The Kroger Lady Strikes Back
“You get to spend all day with daddy today?” It was an innocent question, especially since it was aimed at a 20-month-old boy who couldn’t and didn’t care to reply. A bagger at the local Kroger supermarket was just trying to be nice to Frank. My reply, “he spends every day with his daddy.” That might have been a little quick and a little biting in tone and attitude. It probably sounded worse to me in continual mental replay than it did to her at the moment. It was mixed with a little pride but mostly frustrated amusement. There was no reason for it, the frustration that is. Well, plenty of reasons just not any good ones. The lady at The Kroger, that’s how it’s said down here in Knoxville – The Kroger, had absolutely no idea who she was engaging or that her simple, polite question to an amazingly cute kid would spark an entire day of grinding wheels in my head.
A quick The Kroger aside here. The first contact I had with indigenous personnel at my new duty station in The South revolved around The Kroger and went like this. “What cha know?” Now imagine that with a heavy southern accent and you might understand why my first reply was, “I’m sorry?” He repeated it again and then again. The third time I looked at my sponsor, (the loser of the short straw drawing who helps you in-process when you get to a new base), with a look that screamed “c’mon bro you wanna help me out here, I can’t understand a thing coming out of that man’s mouth.” My sponsor just stared back at me. Then the other guy says, “you need to get yursef down to The Kroger and get cha one uh dem Southern to English translators.” No I am not making this up. I spell em as I hear em. Now I did recognize a word in that sentence. Okay two words; The Kroger.
I knew The Kroger, as I had to stop at one on my way into town for an emergency Diet Coke; awesome grocery store and gas station. Now I drive past a family owned grocery joint to shop The Kroger. Don’t judge me. My inquisitor didn’t think I understood his advice and leaned in enough to make the close–talker from Seinfeld jealous and reiterated, “you understand THE KROOOGER?”
Ah yes, the universal language of slow and loud. For those unaware, even the ancient language spoken by the first civilization at Sumer can be understood by anyone if said slowly and loudly enough. Another side note; the Senior Master Sergeant who asked me the question and recommended the KROOOGER became and remains a good friend and revealed to me later that my sponsor put him up to that. I told him it was OK. We in the northeast take that stuff in good fun, seeing as how we won the war and all. Back to The Kroger Lady.
When I replied that Frank got to spend everyday with his daddy I got a completely different look all together.
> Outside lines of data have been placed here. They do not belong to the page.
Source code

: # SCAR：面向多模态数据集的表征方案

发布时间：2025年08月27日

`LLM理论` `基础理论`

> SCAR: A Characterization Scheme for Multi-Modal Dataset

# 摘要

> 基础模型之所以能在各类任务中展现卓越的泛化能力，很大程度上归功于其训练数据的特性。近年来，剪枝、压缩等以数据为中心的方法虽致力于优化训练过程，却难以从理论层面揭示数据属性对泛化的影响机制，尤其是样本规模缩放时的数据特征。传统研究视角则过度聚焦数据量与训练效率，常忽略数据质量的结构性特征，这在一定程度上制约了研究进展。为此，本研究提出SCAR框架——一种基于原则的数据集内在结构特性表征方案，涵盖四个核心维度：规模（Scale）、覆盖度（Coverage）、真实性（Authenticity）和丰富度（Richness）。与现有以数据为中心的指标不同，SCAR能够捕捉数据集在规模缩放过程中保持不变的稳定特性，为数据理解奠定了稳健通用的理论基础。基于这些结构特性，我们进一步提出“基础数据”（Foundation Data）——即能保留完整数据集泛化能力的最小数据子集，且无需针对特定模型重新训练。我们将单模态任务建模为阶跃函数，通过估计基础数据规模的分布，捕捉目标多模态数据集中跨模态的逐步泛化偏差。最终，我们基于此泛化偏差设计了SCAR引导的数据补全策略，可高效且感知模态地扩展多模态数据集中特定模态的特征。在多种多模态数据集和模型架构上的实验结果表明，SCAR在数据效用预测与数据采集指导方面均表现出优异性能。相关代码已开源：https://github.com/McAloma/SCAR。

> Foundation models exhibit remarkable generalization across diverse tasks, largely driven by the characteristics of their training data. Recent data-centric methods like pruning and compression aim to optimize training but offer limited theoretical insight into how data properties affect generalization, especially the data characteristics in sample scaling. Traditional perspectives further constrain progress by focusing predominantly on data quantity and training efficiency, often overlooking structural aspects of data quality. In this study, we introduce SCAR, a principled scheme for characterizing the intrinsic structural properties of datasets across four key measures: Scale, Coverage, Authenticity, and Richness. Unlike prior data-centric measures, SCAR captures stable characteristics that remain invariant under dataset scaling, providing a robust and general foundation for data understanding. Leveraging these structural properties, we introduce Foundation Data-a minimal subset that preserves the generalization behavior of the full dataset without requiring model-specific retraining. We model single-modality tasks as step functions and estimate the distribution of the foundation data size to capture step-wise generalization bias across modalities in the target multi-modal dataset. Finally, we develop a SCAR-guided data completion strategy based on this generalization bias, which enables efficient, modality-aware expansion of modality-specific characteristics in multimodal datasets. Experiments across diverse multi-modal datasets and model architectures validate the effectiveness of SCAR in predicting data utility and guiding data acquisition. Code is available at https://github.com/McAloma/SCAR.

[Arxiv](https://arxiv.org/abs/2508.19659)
It went from this must be his Tuesday to have his son, as if it was negotiated in a divorce settlement, to aww poor guy must have lost his job. The lost his job look was loud and clear and I intercepted with “I’m retired”. She attacked with a “he’s retired, he can’t be more than late 40’s” quizzical glare. I quickly parried with a look that said I’m in my early 40’s in case you were wondering. She dodged and out-flanked me with a few quick glances down to my ring finger. Well played The Kroger Lady, well played.
This happens more than you would think. When people hear I’m retired at such a young age and not working another paying job they think I’m wealthy. If they know I retired from the military the thought goes from wealthy to maybe I was wounded. In this case The Kroger Lady must have felt I was the wealthy type and was checking my availability by eyeballing my ring finger. Yeah, egotistical I know, don’t judge me. As much as I was enjoying the conversation, I left her to figure it all out. The Scandinavian Masters was on the Golf Channel so me and Frank had to get home. Frank loves him some European golf. Plus the ice cream was melting.
I was relaying this story to a friend and he said “man you should write this stuff down, write a book”. I said Ok. So I’m writing a book. I’m retired, what else do I have to do? So this whole exchange is really the impetus for the book or what may turn out to be just a series of blog entries.
The Kroger Lady has no idea what she started.
We hope you enjoyed the look back to where and how it all started. We’ll return to our regularly schedule broadcast this week with Frank’s march through the minefield of Kindergarten.